# [Record set]
============================================================
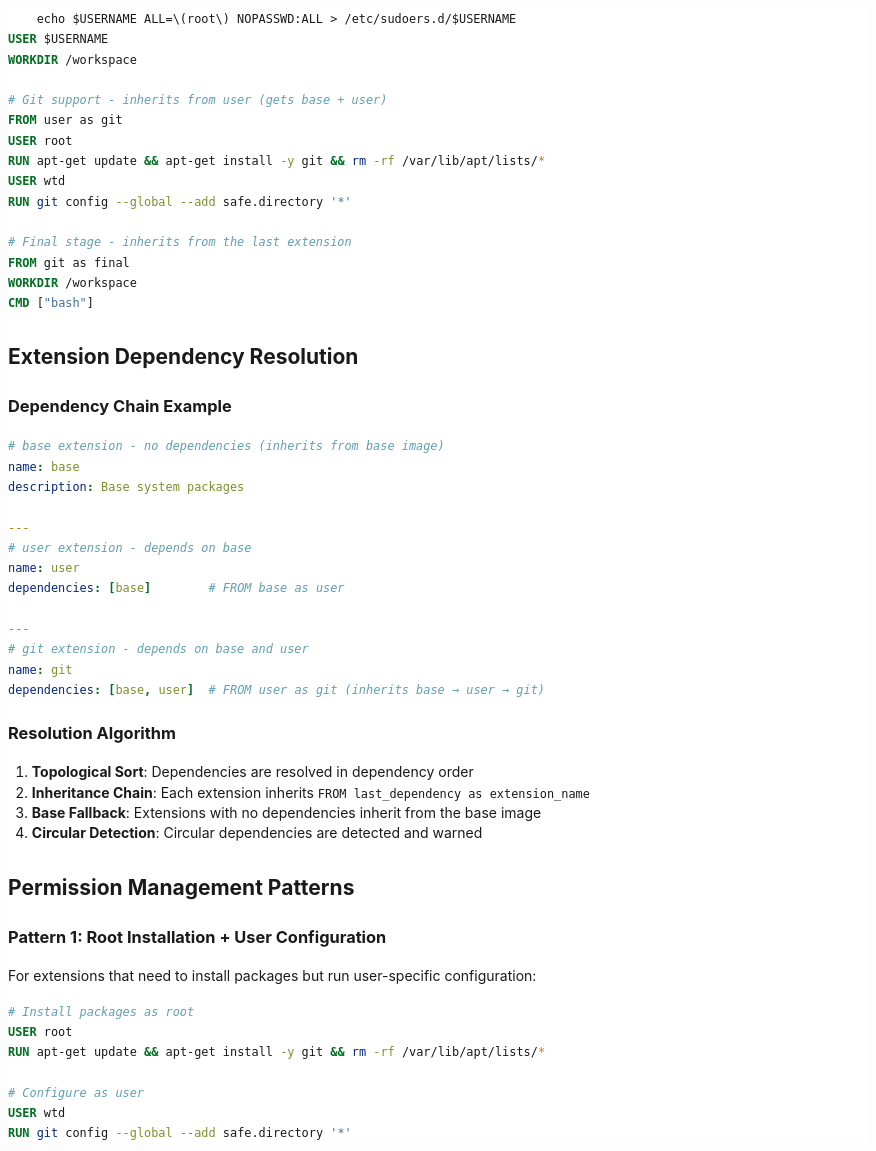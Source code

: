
 ```dockerfile
    echo $USERNAME ALL=\(root\) NOPASSWD:ALL > /etc/sudoers.d/$USERNAME
USER $USERNAME
WORKDIR /workspace

# Git support - inherits from user (gets base + user)
FROM user as git
USER root
RUN apt-get update && apt-get install -y git && rm -rf /var/lib/apt/lists/*
USER wtd
RUN git config --global --add safe.directory '*'

# Final stage - inherits from the last extension
FROM git as final
WORKDIR /workspace
CMD ["bash"]
```

## Extension Dependency Resolution

### Dependency Chain Example

```yaml
# base extension - no dependencies (inherits from base image)
name: base
description: Base system packages

---
# user extension - depends on base
name: user
dependencies: [base]        # FROM base as user

---
# git extension - depends on base and user  
name: git
dependencies: [base, user]  # FROM user as git (inherits base → user → git)
```

### Resolution Algorithm

1. **Topological Sort**: Dependencies are resolved in dependency order
2. **Inheritance Chain**: Each extension inherits `FROM last_dependency as extension_name`
3. **Base Fallback**: Extensions with no dependencies inherit from the base image
4. **Circular Detection**: Circular dependencies are detected and warned

## Permission Management Patterns

### Pattern 1: Root Installation + User Configuration

For extensions that need to install packages but run user-specific configuration:

```dockerfile
# Install packages as root
USER root
RUN apt-get update && apt-get install -y git && rm -rf /var/lib/apt/lists/*

# Configure as user
USER wtd  
RUN git config --global --add safe.directory '*'
```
============================================================
# [Task prompt]
Check the data for the word "USERNAME" and pull out the lines that have it.

# [Written solution]
    echo $USERNAME ALL=\(root\) NOPASSWD:ALL > /etc/sudoers.d/$USERNAME
USER $USERNAME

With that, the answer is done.